Ağzınızı Kapatın, Solunum Organı Burundur !!

Ayşe Durlu

İlk sayımızda burundan solunumun öneminden söz etmiştiniz. Ağzımızın hiç mi yeri yok nefes alıp verme döngüsünün içinde? Hiç yok. Solunum organı burundur. Nefes burundan alınır ve burundan verilir. Aynaya baktığımızda burnumuzun sadece yüzde otuzluk bölümünü görüyoruz. Bu harika organımızın geriye kalan büyük bölümü kafatasımızın içinde bulunuyor.

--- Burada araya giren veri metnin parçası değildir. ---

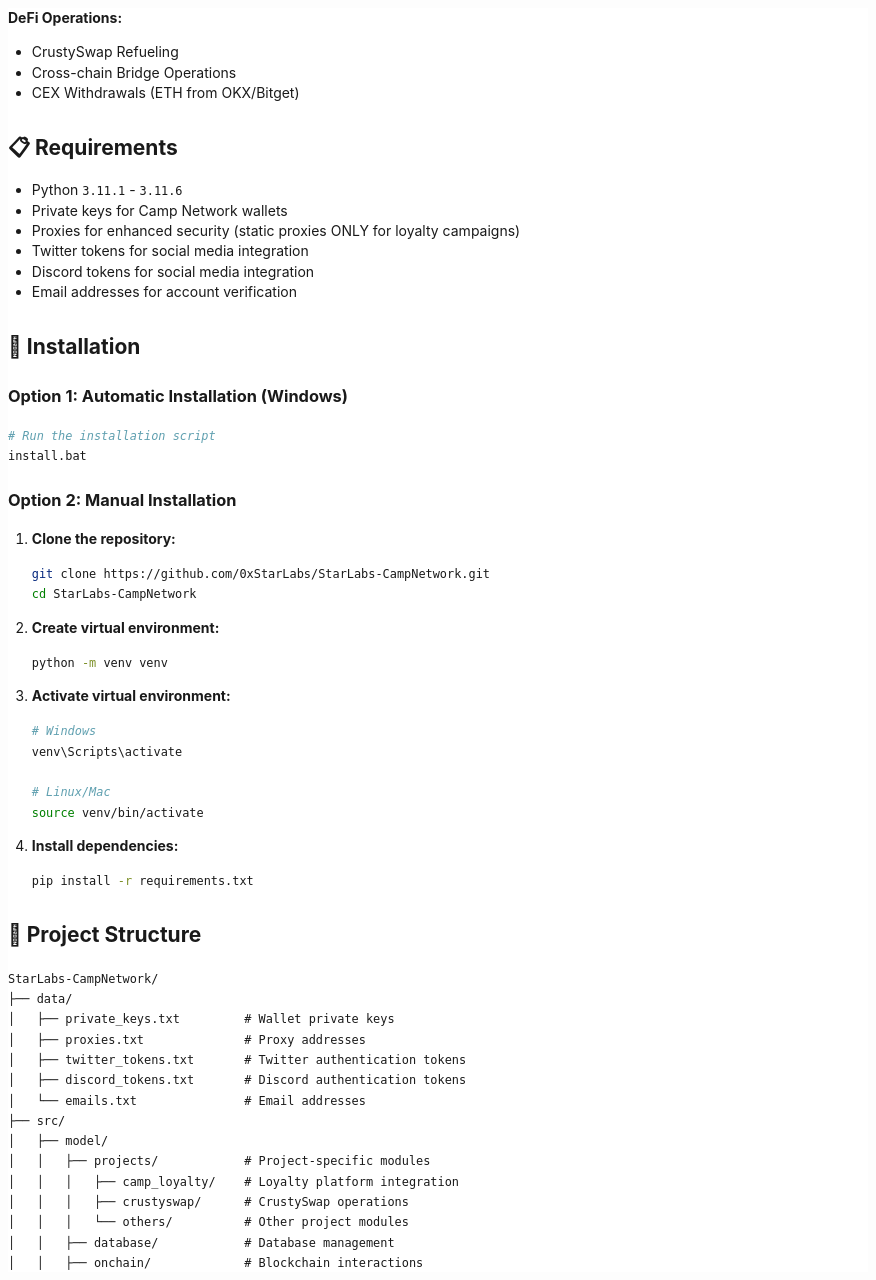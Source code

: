 **DeFi Operations:**
- CrustySwap Refueling
- Cross-chain Bridge Operations
- CEX Withdrawals (ETH from OKX/Bitget)

## 📋 Requirements

- Python `3.11.1` - `3.11.6`
- Private keys for Camp Network wallets
- Proxies for enhanced security (static proxies ONLY for loyalty campaigns)
- Twitter tokens for social media integration
- Discord tokens for social media integration
- Email addresses for account verification

## 🚀 Installation

### Option 1: Automatic Installation (Windows)
```bash
# Run the installation script
install.bat
```

### Option 2: Manual Installation
1. **Clone the repository:**
   ```bash
   git clone https://github.com/0xStarLabs/StarLabs-CampNetwork.git
   cd StarLabs-CampNetwork
   ```

2. **Create virtual environment:**
   ```bash
   python -m venv venv
   ```

3. **Activate virtual environment:**
   ```bash
   # Windows
   venv\Scripts\activate
   
   # Linux/Mac
   source venv/bin/activate
   ```

4. **Install dependencies:**
   ```bash
   pip install -r requirements.txt
   ```

## 📁 Project Structure

```
StarLabs-CampNetwork/
├── data/
│   ├── private_keys.txt         # Wallet private keys
│   ├── proxies.txt              # Proxy addresses
│   ├── twitter_tokens.txt       # Twitter authentication tokens
│   ├── discord_tokens.txt       # Discord authentication tokens
│   └── emails.txt               # Email addresses
├── src/
│   ├── model/
│   │   ├── projects/            # Project-specific modules
│   │   │   ├── camp_loyalty/    # Loyalty platform integration
│   │   │   ├── crustyswap/      # CrustySwap operations
│   │   │   └── others/          # Other project modules
│   │   ├── database/            # Database management
│   │   ├── onchain/             # Blockchain interactions
```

Ağzımızdan nefes aldığımızda hava hiçbir işleme tabi tutulmadan doğrudan akciğerlerimize ulaşıyor. Burnumuz ise soluduğumuz havayı bir dizi işleme sokuyor. Havanın ısısını akciğer ortamına uygun hale getiriyor, havayı nemlendiriyor, zararlı maddelerden arındırıyor, ağıza oranla daha az hava solumamızı sağlıyor. Ayrıca sinüslerimizde üretilen ve vücudumuz için sayısız faydalı fonksiyonu olan Nitrik Oksit’in (NO) soluduğumuz hava vasıtasıyla vücudumuza taşınmasını sağlıyor.Bizlere antrenmanlarda genellikle nefesi burnumuzdan alıp ağzımızdan vermemiz söylenir. Bu konuda ne söylemek istersiniz? Nefesi ağızdan verdiğinizde burundan verdiğinize oranla daha fazla su kaybedersiniz. Aslında hiçbir antrenör sporcusunun su kaybetmesini istemez. Nefesi burundan alıp ağızdan vermek sorgulanmadan klişe haline gelmiş doğru bilinen yanlışlardan biri. Kendiniz deneyebilirsiniz. Pencerenin önüne geçerek önce burnunuzdan, sonra ağzınızdan nefes verin ve camda oluşan su buharının büyüklüğünü karşılaştırın. Ağızdan verilen nefesle çok daha büyük bir buhar elde edeceksiniz.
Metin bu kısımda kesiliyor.